TASK TO COMPLETE ▸
All of the entries are to be printed exactly as they appear.
── STUDY MATERIAL ──
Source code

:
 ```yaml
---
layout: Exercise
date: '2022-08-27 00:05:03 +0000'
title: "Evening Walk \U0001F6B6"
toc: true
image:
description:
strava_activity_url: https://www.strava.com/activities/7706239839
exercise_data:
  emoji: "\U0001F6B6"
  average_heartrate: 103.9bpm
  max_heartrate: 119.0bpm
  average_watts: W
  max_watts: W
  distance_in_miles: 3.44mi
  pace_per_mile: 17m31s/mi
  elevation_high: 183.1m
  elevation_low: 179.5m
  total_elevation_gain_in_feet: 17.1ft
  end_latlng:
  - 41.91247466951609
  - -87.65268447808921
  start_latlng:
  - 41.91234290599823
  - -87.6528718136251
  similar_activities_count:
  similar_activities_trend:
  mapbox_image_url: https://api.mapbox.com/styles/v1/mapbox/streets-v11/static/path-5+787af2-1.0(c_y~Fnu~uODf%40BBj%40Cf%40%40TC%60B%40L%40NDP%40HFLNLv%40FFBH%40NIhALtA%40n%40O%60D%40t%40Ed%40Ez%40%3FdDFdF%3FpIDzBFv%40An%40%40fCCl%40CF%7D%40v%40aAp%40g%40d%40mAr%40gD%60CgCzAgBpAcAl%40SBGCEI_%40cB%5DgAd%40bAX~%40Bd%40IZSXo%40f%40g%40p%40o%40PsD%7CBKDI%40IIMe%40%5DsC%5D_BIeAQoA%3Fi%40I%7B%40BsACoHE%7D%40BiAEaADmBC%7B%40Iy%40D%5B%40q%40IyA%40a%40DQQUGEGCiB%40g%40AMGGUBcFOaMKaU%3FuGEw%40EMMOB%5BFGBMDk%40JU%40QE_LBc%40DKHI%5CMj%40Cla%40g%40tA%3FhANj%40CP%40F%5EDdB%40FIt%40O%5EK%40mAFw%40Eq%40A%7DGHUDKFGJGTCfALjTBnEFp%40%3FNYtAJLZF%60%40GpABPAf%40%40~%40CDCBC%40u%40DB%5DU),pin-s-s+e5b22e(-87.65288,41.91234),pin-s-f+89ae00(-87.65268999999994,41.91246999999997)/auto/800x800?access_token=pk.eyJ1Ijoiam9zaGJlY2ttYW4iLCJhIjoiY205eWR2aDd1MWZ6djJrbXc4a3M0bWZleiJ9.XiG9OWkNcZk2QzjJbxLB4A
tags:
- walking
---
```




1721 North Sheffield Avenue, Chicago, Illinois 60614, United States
───
RESPONSE FOR THIS EXERCISE ▸
Source code

:
 ```yaml
---
layout: Exercise
date: '2022-08-27 00:05:03 +0000'
title: "Evening Walk \U0001F6B6"
toc: true
image:
description:
strava_activity_url: https://www.strava.com/activities/7706239839
exercise_data:
  emoji: "\U0001F6B6"
  average_heartrate: 103.9bpm
  max_heartrate: 119.0bpm
  average_watts: W
  max_watts: W
  distance_in_miles: 3.44mi
  pace_per_mile: 17m31s/mi
  elevation_high: 183.1m
  elevation_low: 179.5m
  total_elevation_gain_in_feet: 17.1ft
  end_latlng:
  - 41.91247466951609
  - -87.65268447808921
  start_latlng:
  - 41.91234290599823
  - -87.6528718136251
  similar_activities_count:
  similar_activities_trend:
  mapbox_image_url: https://api.mapbox.com/styles/v1/mapbox/streets-v11/static/path-5+787af2-1.0(c_y~Fnu~uODf%40BBj%40Cf%40%40TC%60B%40L%40NDP%40HFLNLv%40FFBH%40NIhALtA%40n%40O%60D%40t%40Ed%40Ez%40%3FdDFdF%3FpIDzBFv%40An%40%40fCCl%40CF%7D%40v%40aAp%40g%40d%40mAr%40gD%60CgCzAgBpAcAl%40SBGCEI_%40cB%5DgAd%40bAX~%40Bd%40IZSXo%40f%40g%40p%40o%40PsD%7CBKDI%40IIMe%40%5DsC%5D_BIeAQoA%3Fi%40I%7B%40BsACoHE%7D%40BiAEaADmBC%7B%40Iy%40D%5B%40q%40IyA%40a%40DQQUGEGCiB%40g%40AMGGUBcFOaMKaU%3FuGEw%40EMMOB%5BFGBMDk%40JU%40QE_LBc%40DKHI%5CMj%40Cla%40g%40tA%3FhANj%40CP%40F%5EDdB%40FIt%40O%5EK%40mAFw%40Eq%40A%7DGHUDKFGJGTCfALjTBnEFp%40%3FNYtAJLZF%60%40GpABPAf%40%40~%40CDCBC%40u%40DB%5DU),pin-s-s+e5b22e(-87.65288,41.91234),pin-s-f+89ae00(-87.65268999999994,41.91246999999997)/auto/800x800?access_token=pk.eyJ1Ijoiam9zaGJlY2ttYW4iLCJhIjoiY205eWR2aDd1MWZ6djJrbXc4a3M0bWZleiJ9.XiG9OWkNcZk2QzjJbxLB4A
tags:
- walking
---
```




1721 North Sheffield Avenue, Chicago, Illinois 60614, United States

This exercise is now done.